EXERCISE
Would you show every line from the records that holds "Include"?

[DATASET RECORDS Boundary: Start]

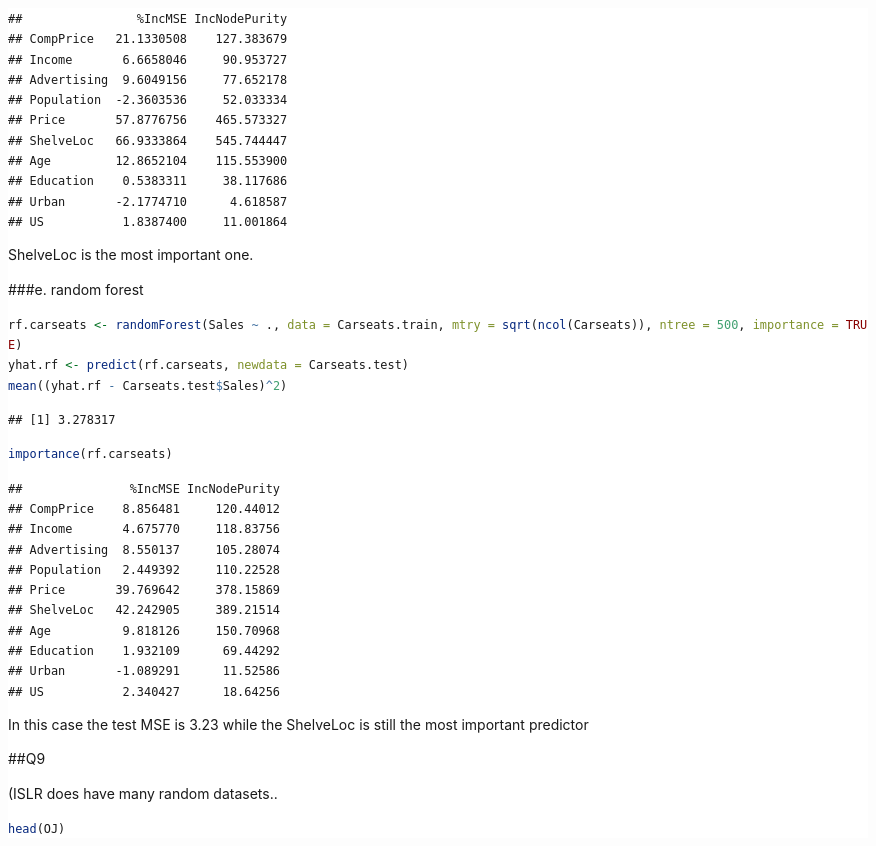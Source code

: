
 ```
##                %IncMSE IncNodePurity
## CompPrice   21.1330508    127.383679
## Income       6.6658046     90.953727
## Advertising  9.6049156     77.652178
## Population  -2.3603536     52.033334
## Price       57.8776756    465.573327
## ShelveLoc   66.9333864    545.744447
## Age         12.8652104    115.553900
## Education    0.5383311     38.117686
## Urban       -2.1774710      4.618587
## US           1.8387400     11.001864
```

ShelveLoc is the most important one.

###e. random forest


```r
rf.carseats <- randomForest(Sales ~ ., data = Carseats.train, mtry = sqrt(ncol(Carseats)), ntree = 500, importance = TRUE)
yhat.rf <- predict(rf.carseats, newdata = Carseats.test)
mean((yhat.rf - Carseats.test$Sales)^2)
```

```
## [1] 3.278317
```

```r
importance(rf.carseats)
```

```
##               %IncMSE IncNodePurity
## CompPrice    8.856481     120.44012
## Income       4.675770     118.83756
## Advertising  8.550137     105.28074
## Population   2.449392     110.22528
## Price       39.769642     378.15869
## ShelveLoc   42.242905     389.21514
## Age          9.818126     150.70968
## Education    1.932109      69.44292
## Urban       -1.089291      11.52586
## US           2.340427      18.64256
```

In this case the test MSE is 3.23 while the ShelveLoc is still the most important predictor

##Q9

(ISLR does have many random datasets..


```r
head(OJ)
```
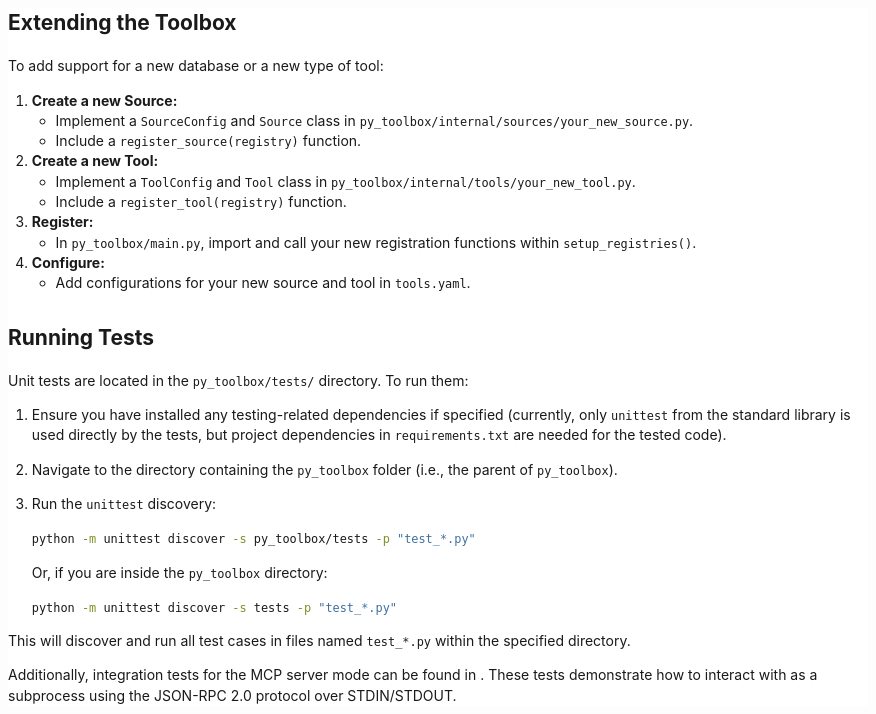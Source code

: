 ## Extending the Toolbox

To add support for a new database or a new type of tool:

1.  **Create a new Source:**
    *   Implement a `SourceConfig` and `Source` class in `py_toolbox/internal/sources/your_new_source.py`.
    *   Include a `register_source(registry)` function.
2.  **Create a new Tool:**
    *   Implement a `ToolConfig` and `Tool` class in `py_toolbox/internal/tools/your_new_tool.py`.
    *   Include a `register_tool(registry)` function.
3.  **Register:**
    *   In `py_toolbox/main.py`, import and call your new registration functions within `setup_registries()`.
4.  **Configure:**
    *   Add configurations for your new source and tool in `tools.yaml`.

## Running Tests

Unit tests are located in the `py_toolbox/tests/` directory. To run them:

1.  Ensure you have installed any testing-related dependencies if specified (currently, only `unittest` from the standard library is used directly by the tests, but project dependencies in `requirements.txt` are needed for the tested code).
2.  Navigate to the directory containing the `py_toolbox` folder (i.e., the parent of `py_toolbox`).
3.  Run the `unittest` discovery:

    ```bash
    python -m unittest discover -s py_toolbox/tests -p "test_*.py"
    ```
    Or, if you are inside the `py_toolbox` directory:
    ```bash
    python -m unittest discover -s tests -p "test_*.py"
    ```

This will discover and run all test cases in files named `test_*.py` within the specified directory.

Additionally, integration tests for the MCP server mode can be found in . These tests demonstrate how to interact with  as a subprocess using the JSON-RPC 2.0 protocol over STDIN/STDOUT.
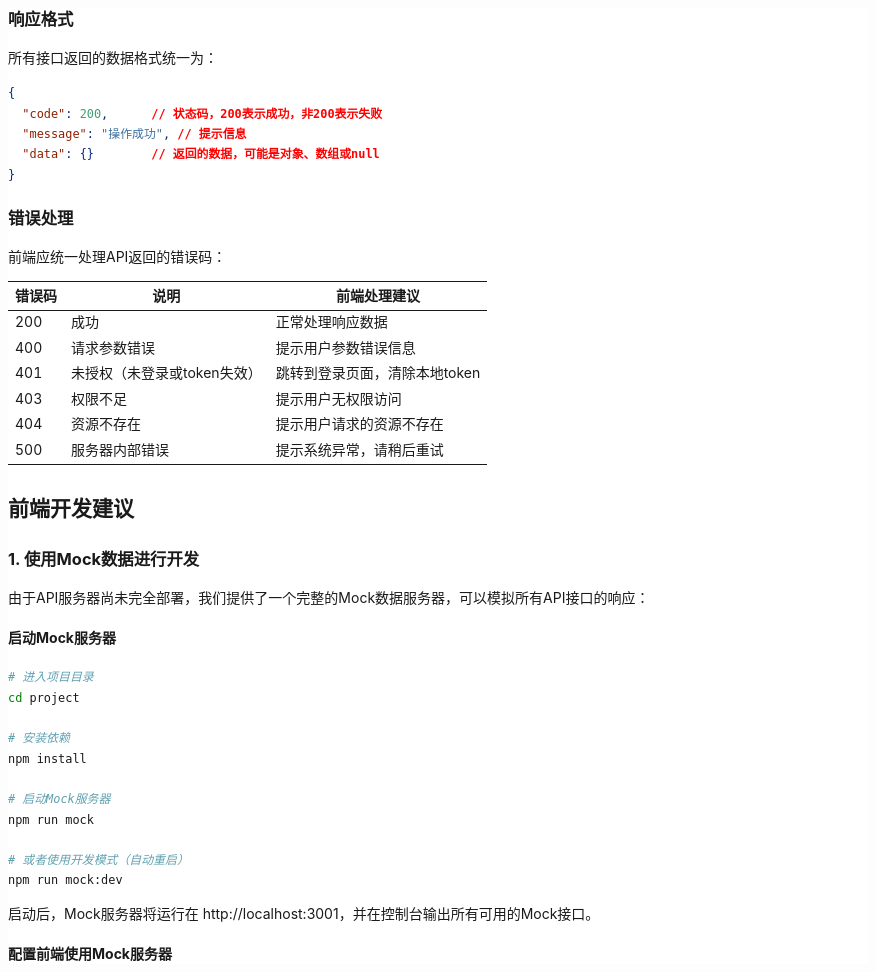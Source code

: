### 响应格式
所有接口返回的数据格式统一为：
```json
{
  "code": 200,      // 状态码，200表示成功，非200表示失败
  "message": "操作成功", // 提示信息
  "data": {}        // 返回的数据，可能是对象、数组或null
}
```

### 错误处理
前端应统一处理API返回的错误码：

| 错误码 | 说明 | 前端处理建议 |
| ----- | ---- | ----------- |
| 200   | 成功 | 正常处理响应数据 |
| 400   | 请求参数错误 | 提示用户参数错误信息 |
| 401   | 未授权（未登录或token失效） | 跳转到登录页面，清除本地token |
| 403   | 权限不足 | 提示用户无权限访问 |
| 404   | 资源不存在 | 提示用户请求的资源不存在 |
| 500   | 服务器内部错误 | 提示系统异常，请稍后重试 |

## 前端开发建议

### 1. 使用Mock数据进行开发

由于API服务器尚未完全部署，我们提供了一个完整的Mock数据服务器，可以模拟所有API接口的响应：

#### 启动Mock服务器

```bash
# 进入项目目录
cd project

# 安装依赖
npm install

# 启动Mock服务器
npm run mock

# 或者使用开发模式（自动重启）
npm run mock:dev
```

启动后，Mock服务器将运行在 http://localhost:3001，并在控制台输出所有可用的Mock接口。

#### 配置前端使用Mock服务器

[DATASET RECORDS Boundary: End]

WRITTEN ANSWER
    *   Include a `register_source(registry)` function.
    *   Include a `register_tool(registry)` function.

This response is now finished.